The results for significant genes are saved to a text file and their profile fitted means as well as the raw sample means are displayed graphically. Q-values for each selected gene are calculated and stored in the output file (Storey, 2002). Gene ontology information for significant genes is provided where available.
Assumptions and limitations:
Acknowledgements
We thank Drs. Leping Li, David M. Umbach and Clarice Weinberg, Biostatistics Branch, NIEHS, for numerous discussions and their feedback during the preparation of this software.
References
Efron, B. and Tibshirani, R. (1993). An Introduction to the Bootstrap. Chapman and Hall Inc, New York, NY.
Hwang, J. and Peddada, S. (1994). Confidence interval estimation subject to order restrictions. Annals of Statistics, 22, 67-93.
Liu, D., Umbach, D. M., Peddada, S. D., Li, L., Crockett, P., and Weinberg, C. (2004). A Random-Periods Model for Expression of Cell-Cycle Genes.

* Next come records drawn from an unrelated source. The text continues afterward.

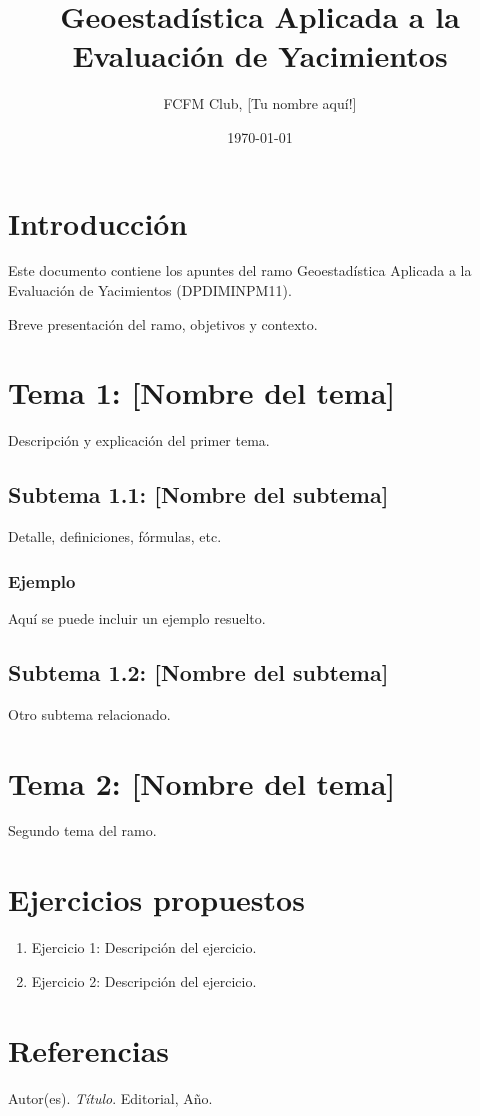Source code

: \documentclass[12pt]{article}
\title{Geoestadística Aplicada a la Evaluación de Yacimientos}
\author{FCFM Club, [Tu nombre aquí!]}
\date{\today}
\begin{document}
\maketitle
\tableofcontents
\newpage

\section{Introducción}
Este documento contiene los apuntes del ramo Geoestadística Aplicada a la Evaluación de Yacimientos (DPDIMINPM11).

Breve presentación del ramo, objetivos y contexto.

\section{Tema 1: [Nombre del tema]}
Descripción y explicación del primer tema.

\subsection{Subtema 1.1: [Nombre del subtema]}
Detalle, definiciones, fórmulas, etc.

\subsubsection{Ejemplo}
Aquí se puede incluir un ejemplo resuelto.

\subsection{Subtema 1.2: [Nombre del subtema]}
Otro subtema relacionado.

\section{Tema 2: [Nombre del tema]}
Segundo tema del ramo.


\section{Ejercicios propuestos}
\begin{enumerate}
    \item Ejercicio 1: Descripción del ejercicio.
    \item Ejercicio 2: Descripción del ejercicio.
\end{enumerate}

\section{Referencias}
\begin{thebibliography}{9}
     Autor(es). \textit{Título}. Editorial, Año.
\end{thebibliography}
\end{document}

Proceedings of National Academy of Sciences, 101, No. 19, 7240-7245.
Peddada, S. Prescott, K. and Conaway, (2001). Tests for order restrictions in binary data. Biometrics, 57, 1219-1227.
Peddada, S., Lobenhofer, E., Li, L., Afshari, C., Weinberg, C., and Umbach. D. M. (2003). Gene selection and clustering for time-course and dose-response microarray experiments using order restricted inference. Bioinformatics, 7, 834-841.
Storey, J.D. (2002). A direct approach to false discovery rates. J. R. Stat. Soc. B, 64, 479-498.